Hi, have we met? I’m Jamie, and I have no shame in taking things off the curb on trash day. People where I grew up had no problem tossing that water-stained coffee table or three-legged chair out the front door for the garbage man to haul away. I, however, have a knack for seeing things for their potential and not just their flaws.
When we were in Idaho, I don’t know why, but there was little to no curb finds the entire nine years I lived there. I don’t know if people were handier at fixing stuff, hoarders or more likely to resell or donate rather than simply trash a piece of furniture. Whatever the reason, I relied heavily on garage sales and thrift stores to fuel my need to paint the furniture.
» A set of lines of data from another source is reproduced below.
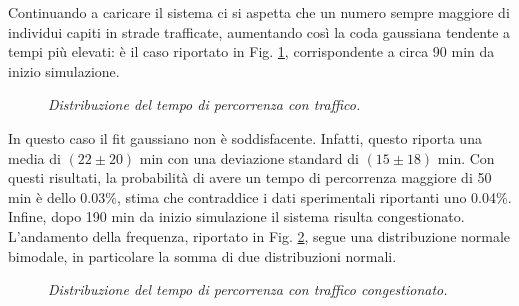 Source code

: \documentclass[../main.tex]{subfiles}
\begin{document}
Continuando a caricare il sistema ci si aspetta che un numero sempre maggiore di individui capiti in strade trafficate, aumentando cos\`i la coda gaussiana tendente a tempi pi\`u elevati: \`e il caso riportato in Fig. \ref{fig:frequency_flow}, corrispondente a circa 90 min da inizio simulazione.
\begin{figure}[H]
    \centering
    \caption[Distribuzione del tempo di percorrenza con traffico]{\emph{Distribuzione del tempo di percorrenza con traffico.}}
    \label{fig:frequency_flow}
\end{figure}
In questo caso il fit gaussiano non \`e soddisfacente. Infatti, questo riporta una media di $(22 \pm 20)$ min con una deviazione standard di $(15 \pm 18)$ min.
Con questi risultati, la probabilit\`a di avere un tempo di percorrenza maggiore di 50 min \`e dello 0.03\%, stima che contraddice i dati sperimentali riportanti uno 0.04\%.
Infine, dopo 190 min da inizio simulazione il sistema risulta congestionato.
L'andamento della frequenza, riportato in Fig. \ref{fig:frequency_congested_flow}, segue una distribuzione normale bimodale, in particolare la somma di due distribuzioni normali.
\begin{figure}[H]
    \centering
    \caption[Distribuzione del tempo di percorrenza con traffico congestionato]{\emph{Distribuzione del tempo di percorrenza con traffico congestionato.}}
    \label{fig:frequency_congested_flow}
\end{figure}
\end{document}
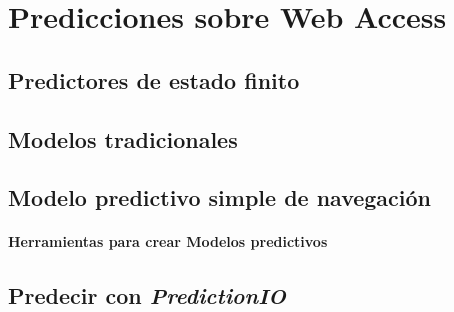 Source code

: \chapter[Predicciones sobre Web Access]{Predicciones sobre Web Access}\label{ch:predicciones-webaccess}




 




\section{Predictores de estado finito}
	

\section{Modelos tradicionales}
	


\section{Modelo predictivo simple de navegación }
	

	




\subsubsection{Herramientas para crear Modelos predictivos}

\section{Predecir con \emph{PredictionIO}}



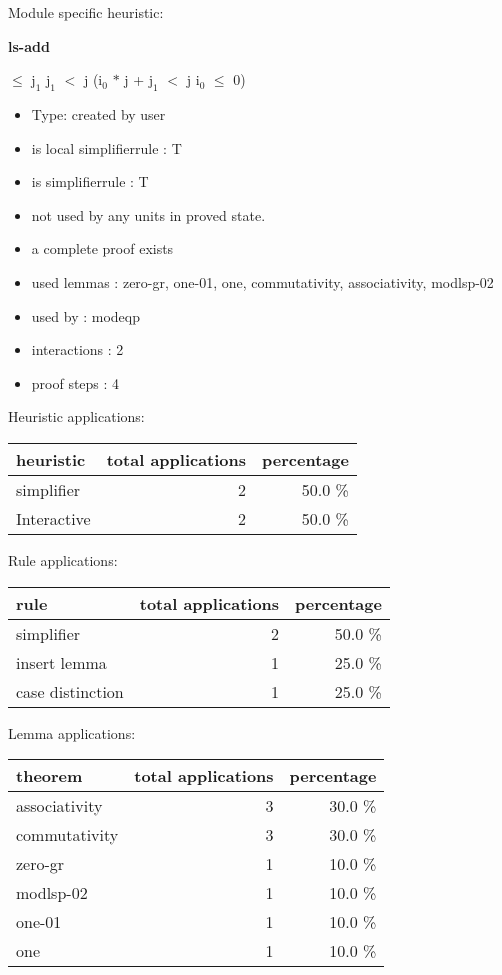 \documentclass[a4paper]{article}
\begin{document}
Module specific heuristic:

\pagebreak

{\LARGE\bf ls-add}\label{lemma-ls-add}

\medskip

  $\le$ $\mbox{j}_{1}$ \And $\mbox{j}_{1}$ $<$ j \Imp ($\mbox{i}_{0}$ $*$ j + $\mbox{j}_{1}$ $<$ j \Equiv $\mbox{i}_{0}$ $\le$ 0)

\begin{itemize}

\item Type: created by user

\item is local simplifierrule : T
\item is simplifierrule : T
\item not used by any units in proved state.
\item       a complete proof exists
\item       used lemmas  : zero-gr, one-01, one, commutativity, associativity, modlsp-02
\item       used by      : modeqp
\item       interactions : 2
\item       proof steps  : 4
\end{itemize}

\medskip


Heuristic applications:

\begin{supertabular}{l|r|r}
heuristic	& total applications & percentage \\ \hline
simplifier & 2 & 50.0 \% \\
Interactive & 2 & 50.0 \% \\

\end{supertabular}

Rule applications:

\begin{supertabular}{l|r|r}
rule	        & total applications & percentage \\ \hline
simplifier & 2 & 50.0 \% \\
insert lemma & 1 & 25.0 \% \\
case distinction & 1 & 25.0 \% \\

\end{supertabular}

Lemma applications:

\begin{supertabular}{l|r|r}
theorem	        & total applications & percentage \\ \hline
associativity & 3 & 30.0 \% \\
commutativity & 3 & 30.0 \% \\
zero-gr & 1 & 10.0 \% \\
modlsp-02 & 1 & 10.0 \% \\
one-01 & 1 & 10.0 \% \\
one & 1 & 10.0 \% \\

\end{supertabular}
\end{document}
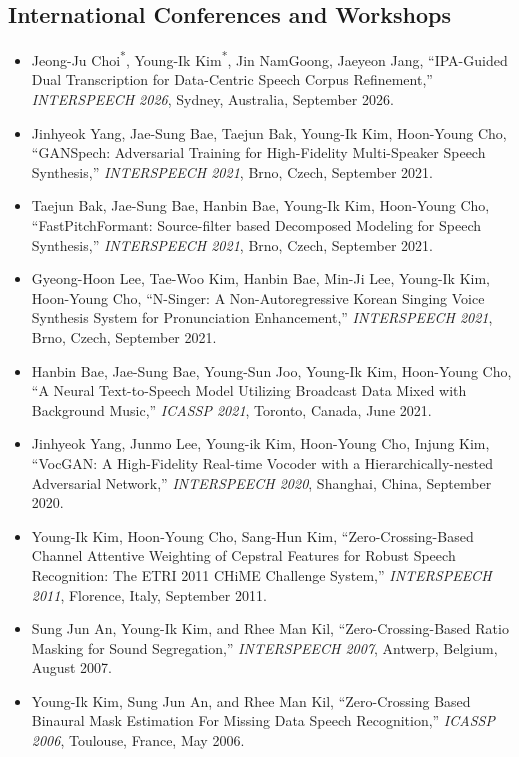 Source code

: \documentclass[11pt,a4paper]{article}
\begin{document}
\subsection*{International Conferences and Workshops}
\begin{itemize}[leftmargin=*]
\item Jeong-Ju Choi\textsuperscript{*}, Young-Ik Kim\textsuperscript{*}, Jin NamGoong, Jaeyeon Jang, ``IPA-Guided Dual Transcription for Data-Centric Speech Corpus Refinement,'' \textit{INTERSPEECH 2026}, Sydney, Australia, September 2026.
\item Jinhyeok Yang, Jae-Sung Bae, Taejun Bak, Young-Ik Kim, Hoon-Young Cho, ``GANSpech: Adversarial Training for High-Fidelity Multi-Speaker Speech Synthesis,'' \textit{INTERSPEECH 2021}, Brno, Czech, September 2021.
\item Taejun Bak, Jae-Sung Bae, Hanbin Bae, Young-Ik Kim, Hoon-Young Cho, ``FastPitchFormant: Source-filter based Decomposed Modeling for Speech Synthesis,'' \textit{INTERSPEECH 2021}, Brno, Czech, September 2021.
\item Gyeong-Hoon Lee, Tae-Woo Kim, Hanbin Bae, Min-Ji Lee, Young-Ik Kim, Hoon-Young Cho, ``N-Singer: A Non-Autoregressive Korean Singing Voice Synthesis System for Pronunciation Enhancement,'' \textit{INTERSPEECH 2021}, Brno, Czech, September 2021.
\item Hanbin Bae, Jae-Sung Bae, Young-Sun Joo, Young-Ik Kim, Hoon-Young Cho, ``A Neural Text-to-Speech Model Utilizing Broadcast Data Mixed with Background Music,'' \textit{ICASSP 2021}, Toronto, Canada, June 2021.
\item Jinhyeok Yang, Junmo Lee, Young-ik Kim, Hoon-Young Cho, Injung Kim, ``VocGAN: A High-Fidelity Real-time Vocoder with a Hierarchically-nested Adversarial Network,'' \textit{INTERSPEECH 2020}, Shanghai, China, September 2020.
\item Young-Ik Kim, Hoon-Young Cho, Sang-Hun Kim, ``Zero-Crossing-Based Channel Attentive Weighting of Cepstral Features for Robust Speech Recognition: The ETRI 2011 CHiME Challenge System,'' \textit{INTERSPEECH 2011}, Florence, Italy, September 2011.
\item Sung Jun An, Young-Ik Kim, and Rhee Man Kil, ``Zero-Crossing-Based Ratio Masking for Sound Segregation,'' \textit{INTERSPEECH 2007}, Antwerp, Belgium, August 2007. 
\item Young-Ik Kim, Sung Jun An, and Rhee Man Kil, ``Zero-Crossing Based Binaural Mask Estimation For Missing Data Speech Recognition,'' \textit{ICASSP 2006}, Toulouse, France, May 2006. 

\end{itemize}
\end{document}
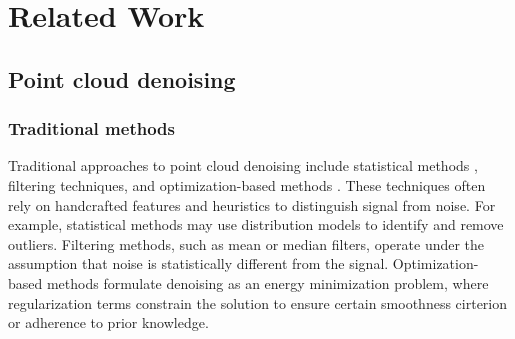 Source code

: \section{Related Work}
\label{sec:related work}
\subsection{Point cloud denoising}

    \subsubsection{Traditional methods}
Traditional approaches to point cloud denoising include statistical methods \cite{computingpointset2003,definingpointset2004,wlop2009HH}, filtering techniques\cite{pointsetsurfaces2001,Robustmoving2005, zaman2017density}, and optimization-based methods \cite{l1sparse2010,clop2014PR,digne2017bilateral,multi-projection2018duan,hu2020featuregraph} . These techniques often rely on handcrafted features and heuristics to distinguish signal from noise. For example, statistical methods may use distribution models to identify and remove outliers. Filtering methods, such as mean or median filters, operate under the assumption that noise is statistically different from the signal. Optimization-based methods formulate denoising as an energy minimization problem, where regularization terms constrain the solution to ensure certain smoothness cirterion or adherence to prior knowledge.


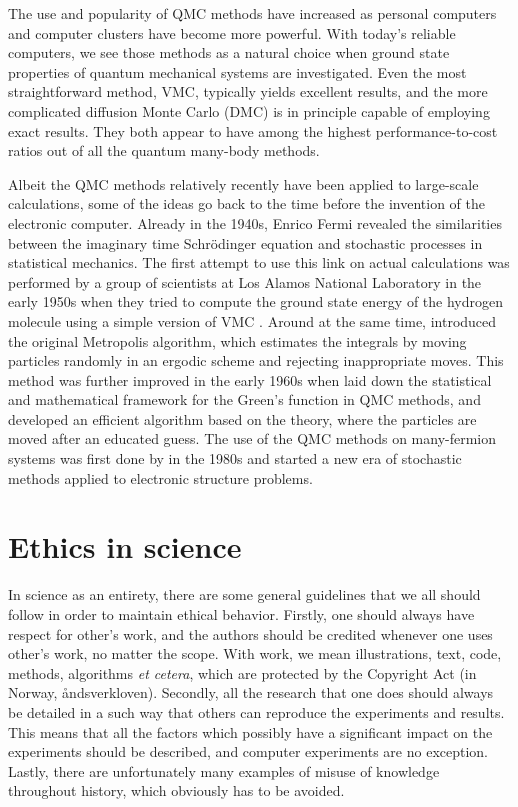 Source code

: The use and popularity of QMC methods have increased as personal computers and computer clusters have become more powerful. With today's reliable computers, we see those methods as a natural choice when ground state properties of quantum mechanical systems are investigated. Even the most straightforward method, VMC, typically yields excellent results, and the more complicated diffusion Monte Carlo (DMC) is in principle capable of employing exact results. They both appear to have among the highest performance-to-cost ratios out of all the quantum many-body methods. 

Albeit the QMC methods relatively recently have been applied to large-scale calculations, some of the ideas go back to the time before the invention of the electronic computer. Already in the 1940s, Enrico Fermi revealed the similarities between the imaginary time Schrödinger equation and stochastic processes in statistical mechanics. The first attempt to use this link on actual calculations was performed by a group of scientists at Los Alamos National Laboratory in the early 1950s when they tried to compute the ground state energy of the hydrogen molecule using a simple version of VMC \supercite{bajdich_electronic_2010}. Around at the same time, \citet{metropolis_monte_1949} introduced the original Metropolis algorithm, which estimates the integrals by moving particles randomly in an ergodic scheme and rejecting inappropriate moves. This method was further improved in the early 1960s when \citet{kalos} laid down the statistical and mathematical framework for the Green's function in QMC methods, and \citet{hastings_monte_1970} developed an efficient algorithm based on the theory, where the particles are moved after an educated guess. The use of the QMC methods on many-fermion systems was first done by \citet{ceperley_quantum_1986} in the 1980s and started a new era of stochastic methods applied to electronic structure problems. 

\section{Ethics in science}
In science as an entirety, there are some general guidelines that we all should follow in order to maintain ethical behavior. Firstly, one should always have respect for other's work, and the authors should be credited whenever one uses other's work, no matter the scope. With work, we mean illustrations, text, code, methods, algorithms \textit{et cetera}, which are protected by the Copyright Act (in Norway, åndsverkloven). Secondly, all the research that one does should always be detailed in a such way that others can reproduce the experiments and results. This means that all the factors which possibly have a significant impact on the experiments should be described, and computer experiments are no exception. Lastly, there are unfortunately many examples of misuse of knowledge throughout history, which obviously has to be avoided.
Or, as my husband would tell it, to fill our garage with defunct junk.
Texas is like my childhood all over again. Did someone just replace a closet door? That old ugly bi-fold is on the street come Monday. Has a dresser been sitting on a neighbor’s back porch for several seasons, taking in the rain and wind and sun? It stands pathetic and ready for the dump. Has a child’s dangerous drop-side crib been sitting in the garage, taking up space for years that a car should really be occupying? It’s there in the morning, next to bags of refuse and a beat up file cabinet.
That’s why I love Mondays. I’m not ashamed to spot something with potential as I’m driving by, back that trunk up and load it. I still enjoy my trips to the thrift stores and can’t pass a garage sale without slowing down and leering at the folding tables of dishes and tchotchkes, desperately hoping to find something worthy of the three single dollars I have in my wallet. But the free trash is the best.